> ACTIVITY:
Extract all of the data and reproduce it precisely.

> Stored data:
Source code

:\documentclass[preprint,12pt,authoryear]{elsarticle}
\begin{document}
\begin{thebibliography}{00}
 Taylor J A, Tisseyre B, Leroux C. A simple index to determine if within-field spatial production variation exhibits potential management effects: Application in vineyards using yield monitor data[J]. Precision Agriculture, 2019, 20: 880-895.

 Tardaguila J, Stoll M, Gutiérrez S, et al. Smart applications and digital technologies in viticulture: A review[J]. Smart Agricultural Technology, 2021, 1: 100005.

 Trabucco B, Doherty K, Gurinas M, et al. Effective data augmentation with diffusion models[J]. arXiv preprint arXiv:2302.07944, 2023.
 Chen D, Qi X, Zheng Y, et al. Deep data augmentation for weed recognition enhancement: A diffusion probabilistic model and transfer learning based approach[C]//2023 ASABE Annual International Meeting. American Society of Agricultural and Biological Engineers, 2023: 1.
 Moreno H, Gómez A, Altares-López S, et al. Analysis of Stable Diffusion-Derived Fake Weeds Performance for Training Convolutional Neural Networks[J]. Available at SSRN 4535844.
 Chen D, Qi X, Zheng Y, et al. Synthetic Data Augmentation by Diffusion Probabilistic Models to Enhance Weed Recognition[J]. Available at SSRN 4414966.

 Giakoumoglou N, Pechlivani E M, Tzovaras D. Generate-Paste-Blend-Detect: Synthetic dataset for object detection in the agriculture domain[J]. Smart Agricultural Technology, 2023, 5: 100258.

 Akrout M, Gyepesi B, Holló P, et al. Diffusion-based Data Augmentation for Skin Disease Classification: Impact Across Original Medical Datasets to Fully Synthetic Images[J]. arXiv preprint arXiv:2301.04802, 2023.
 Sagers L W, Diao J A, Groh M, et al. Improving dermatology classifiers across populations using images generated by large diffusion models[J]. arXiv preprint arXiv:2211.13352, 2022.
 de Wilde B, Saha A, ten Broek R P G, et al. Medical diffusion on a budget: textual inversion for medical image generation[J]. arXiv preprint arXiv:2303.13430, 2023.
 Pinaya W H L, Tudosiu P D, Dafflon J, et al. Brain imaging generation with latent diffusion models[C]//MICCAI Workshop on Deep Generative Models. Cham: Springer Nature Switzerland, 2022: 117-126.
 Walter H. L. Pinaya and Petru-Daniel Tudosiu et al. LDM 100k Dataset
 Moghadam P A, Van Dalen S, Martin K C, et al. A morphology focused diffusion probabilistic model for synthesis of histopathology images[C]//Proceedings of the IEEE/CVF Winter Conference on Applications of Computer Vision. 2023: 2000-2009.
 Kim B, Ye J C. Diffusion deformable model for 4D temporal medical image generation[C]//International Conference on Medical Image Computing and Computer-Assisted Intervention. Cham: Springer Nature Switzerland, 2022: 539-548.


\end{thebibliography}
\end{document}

> EXERCISE RESPONSE:
Source code

:\documentclass[preprint,12pt,authoryear]{elsarticle}
\begin{document}
\begin{thebibliography}{00}
 Taylor J A, Tisseyre B, Leroux C. A simple index to determine if within-field spatial production variation exhibits potential management effects: Application in vineyards using yield monitor data[J]. Precision Agriculture, 2019, 20: 880-895.

 Tardaguila J, Stoll M, Gutiérrez S, et al. Smart applications and digital technologies in viticulture: A review[J]. Smart Agricultural Technology, 2021, 1: 100005.

 Trabucco B, Doherty K, Gurinas M, et al. Effective data augmentation with diffusion models[J]. arXiv preprint arXiv:2302.07944, 2023.
 Chen D, Qi X, Zheng Y, et al. Deep data augmentation for weed recognition enhancement: A diffusion probabilistic model and transfer learning based approach[C]//2023 ASABE Annual International Meeting. American Society of Agricultural and Biological Engineers, 2023: 1.
 Moreno H, Gómez A, Altares-López S, et al. Analysis of Stable Diffusion-Derived Fake Weeds Performance for Training Convolutional Neural Networks[J]. Available at SSRN 4535844.
 Chen D, Qi X, Zheng Y, et al. Synthetic Data Augmentation by Diffusion Probabilistic Models to Enhance Weed Recognition[J]. Available at SSRN 4414966.

 Giakoumoglou N, Pechlivani E M, Tzovaras D. Generate-Paste-Blend-Detect: Synthetic dataset for object detection in the agriculture domain[J]. Smart Agricultural Technology, 2023, 5: 100258.

 Akrout M, Gyepesi B, Holló P, et al. Diffusion-based Data Augmentation for Skin Disease Classification: Impact Across Original Medical Datasets to Fully Synthetic Images[J]. arXiv preprint arXiv:2301.04802, 2023.
 Sagers L W, Diao J A, Groh M, et al. Improving dermatology classifiers across populations using images generated by large diffusion models[J]. arXiv preprint arXiv:2211.13352, 2022.
 de Wilde B, Saha A, ten Broek R P G, et al. Medical diffusion on a budget: textual inversion for medical image generation[J]. arXiv preprint arXiv:2303.13430, 2023.
 Pinaya W H L, Tudosiu P D, Dafflon J, et al. Brain imaging generation with latent diffusion models[C]//MICCAI Workshop on Deep Generative Models. Cham: Springer Nature Switzerland, 2022: 117-126.
 Walter H. L. Pinaya and Petru-Daniel Tudosiu et al. LDM 100k Dataset
 Moghadam P A, Van Dalen S, Martin K C, et al. A morphology focused diffusion probabilistic model for synthesis of histopathology images[C]//Proceedings of the IEEE/CVF Winter Conference on Applications of Computer Vision. 2023: 2000-2009.
 Kim B, Ye J C. Diffusion deformable model for 4D temporal medical image generation[C]//International Conference on Medical Image Computing and Computer-Assisted Intervention. Cham: Springer Nature Switzerland, 2022: 539-548.


\end{thebibliography}
\end{document}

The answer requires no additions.